Substantial Risk of Forfeiture

IRC Section 457(f) defines a “substantial risk of forfeiture” as the future performance of substantial services.

  • It was traditionally understood that working for at least 2 years would constitute a substantial risk of forfeiture.

Section 457(f) proposed regulations issued in June 2016 (on which taxpayers can rely; the “Proposed Regulations”) expand the term substantial risk of forfeiture to mean the future performance of substantial services OR the occurrence of a condition that is related to the purpose of the compensation if the possibility of forfeiture is substantial. 

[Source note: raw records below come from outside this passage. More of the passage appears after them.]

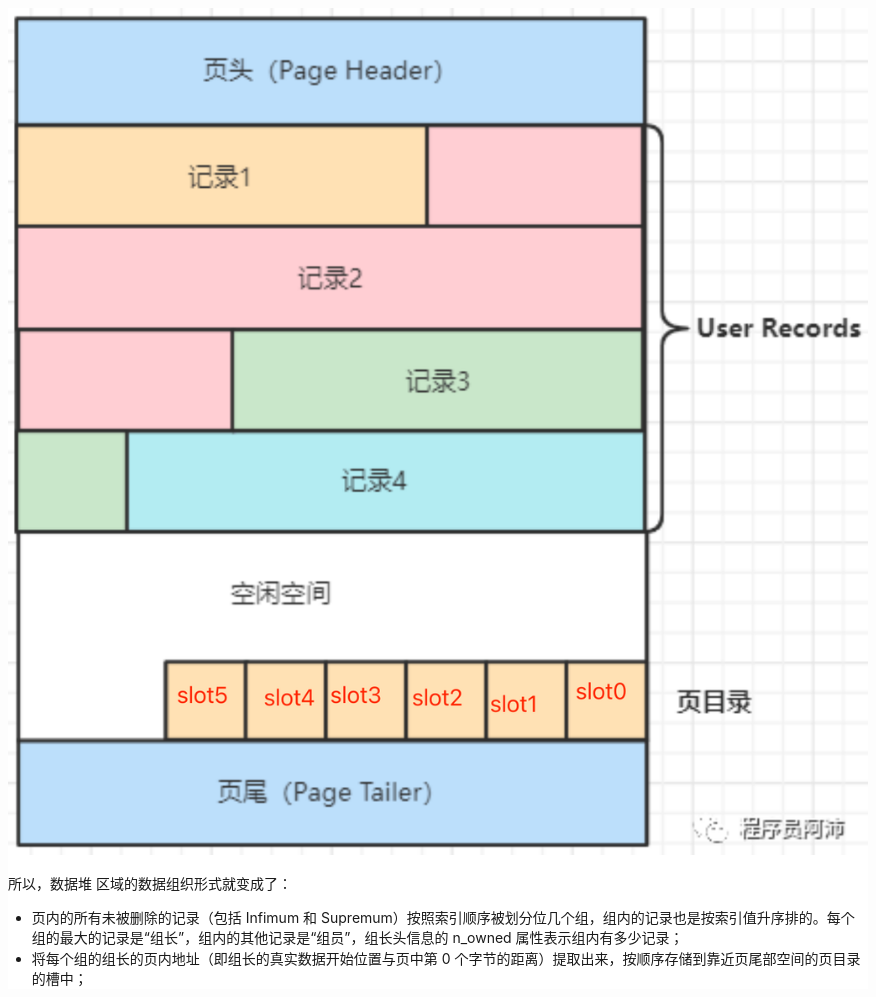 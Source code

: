 ![image.png](./image/InnoDB中的磁盘结构/1699925646544.png)

所以，数据堆 区域的数据组织形式就变成了：

- 页内的所有未被删除的记录（包括 Infimum 和 Supremum）按照索引顺序被划分位几个组，组内的记录也是按索引值升序排的。每个组的最大的记录是“组长”，组内的其他记录是“组员”，组长头信息的 n_owned 属性表示组内有多少记录；
- 将每个组的组长的页内地址（即组长的真实数据开始位置与页中第 0 个字节的距离）提取出来，按顺序存储到靠近页尾部空间的页目录的槽中；
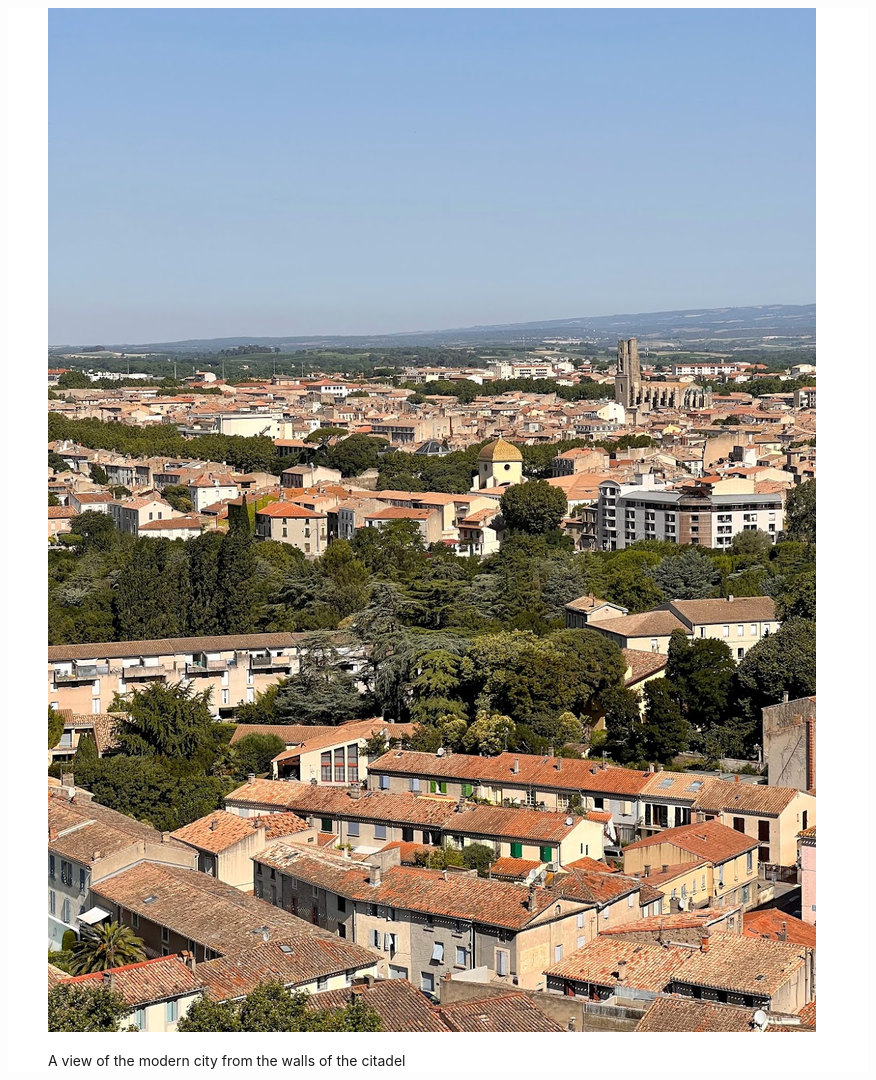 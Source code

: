  

<figure><img src="../gitbook/assets/IMG_2270.jpg" alt=""><figcaption><p>A view of the modern city from the walls of the citadel</p></figcaption></figure>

Under the Proposed Regulations, if entitlement to the compensation is conditioned on an involuntary termination without cause or a resignation for good reason, the right is subject to a substantial risk of forfeiture if the possibility of forfeiture is substantial.

Commonly Used Substantial Risks of Forfeiture

Two techniques are used to delay a payment after retirement or other termination of employment:

  1. Post-termination consulting services. Will constitute a substantial risk of forfeiture only if the amount of services required is substantial in relation to the amount of compensation to be paid.
  2. Post-termination non-compete. Under the Proposed Regulations, a non-compete covenant will be a substantial risk of forfeiture only if:
  • It is pursuant to an enforceable written agreement;
  • The employer makes reasonable efforts to verify compliance;
  • The employer has a substantial and bona fide interest in preventing the employee from performing the services AND the employee has a bona fide interest in, and ability to, engage in the prohibited competition; and
  • The possibility of actual forfeiture must be substantial.
Extension of the risk of forfeiture (a/k/a a “rolling” risk of forfeiture – extending the risk of forfeiture to a later date.) Under the Proposed Regulations, will be valid only if:
  • The present value of the compensation must be materially greater (125%) of the amount payable without the extension;
  • There must be at least 2 years of substantial future services required; and
  • Parties must agree in writing to the extension at least 90 days before an existing substantial risk of forfeiture would have lapsed.

Cautions

1. A non-compete may qualify as a substantial risk of forfeiture under Section 457(f), but it is not a substantial risk of forfeiture under Section 409A. Therefore, a payment tied to compliance with a non-compete would not qualify as a short-term deferral under Section 409A and would have to comply with the Section 409A rules, including the form and time of payment rules.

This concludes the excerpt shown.